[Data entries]
*** Block opens ***

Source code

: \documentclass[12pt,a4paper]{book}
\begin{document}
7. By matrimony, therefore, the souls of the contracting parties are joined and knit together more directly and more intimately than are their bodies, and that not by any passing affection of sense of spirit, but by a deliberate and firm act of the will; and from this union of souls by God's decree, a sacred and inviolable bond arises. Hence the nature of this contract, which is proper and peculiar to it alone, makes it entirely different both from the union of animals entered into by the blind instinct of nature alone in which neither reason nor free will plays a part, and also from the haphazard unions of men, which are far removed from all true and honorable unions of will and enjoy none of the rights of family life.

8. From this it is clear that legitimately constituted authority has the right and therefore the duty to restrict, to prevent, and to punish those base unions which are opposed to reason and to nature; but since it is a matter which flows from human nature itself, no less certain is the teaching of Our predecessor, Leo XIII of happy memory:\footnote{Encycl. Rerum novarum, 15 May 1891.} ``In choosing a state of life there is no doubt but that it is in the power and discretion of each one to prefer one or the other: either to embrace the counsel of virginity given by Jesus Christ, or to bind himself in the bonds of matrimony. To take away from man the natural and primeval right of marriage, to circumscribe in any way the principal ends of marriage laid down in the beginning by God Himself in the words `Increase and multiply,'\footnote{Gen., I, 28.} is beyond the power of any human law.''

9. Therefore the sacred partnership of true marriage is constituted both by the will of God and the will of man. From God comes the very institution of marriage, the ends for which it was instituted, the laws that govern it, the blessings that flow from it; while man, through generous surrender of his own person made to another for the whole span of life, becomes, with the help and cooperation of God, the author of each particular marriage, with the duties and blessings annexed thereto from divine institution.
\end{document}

*** Block closes ***

## PROBLEM TO WORK ON
The answer should contain every line of the data, unchanged.

## ANSWER TO THE PROBLEM
Source code

: \documentclass[12pt,a4paper]{book}
\begin{document}
7. By matrimony, therefore, the souls of the contracting parties are joined and knit together more directly and more intimately than are their bodies, and that not by any passing affection of sense of spirit, but by a deliberate and firm act of the will; and from this union of souls by God's decree, a sacred and inviolable bond arises. Hence the nature of this contract, which is proper and peculiar to it alone, makes it entirely different both from the union of animals entered into by the blind instinct of nature alone in which neither reason nor free will plays a part, and also from the haphazard unions of men, which are far removed from all true and honorable unions of will and enjoy none of the rights of family life.

8. From this it is clear that legitimately constituted authority has the right and therefore the duty to restrict, to prevent, and to punish those base unions which are opposed to reason and to nature; but since it is a matter which flows from human nature itself, no less certain is the teaching of Our predecessor, Leo XIII of happy memory:\footnote{Encycl. Rerum novarum, 15 May 1891.} ``In choosing a state of life there is no doubt but that it is in the power and discretion of each one to prefer one or the other: either to embrace the counsel of virginity given by Jesus Christ, or to bind himself in the bonds of matrimony. To take away from man the natural and primeval right of marriage, to circumscribe in any way the principal ends of marriage laid down in the beginning by God Himself in the words `Increase and multiply,'\footnote{Gen., I, 28.} is beyond the power of any human law.''

9. Therefore the sacred partnership of true marriage is constituted both by the will of God and the will of man. From God comes the very institution of marriage, the ends for which it was instituted, the laws that govern it, the blessings that flow from it; while man, through generous surrender of his own person made to another for the whole span of life, becomes, with the help and cooperation of God, the author of each particular marriage, with the duties and blessings annexed thereto from divine institution.
\end{document}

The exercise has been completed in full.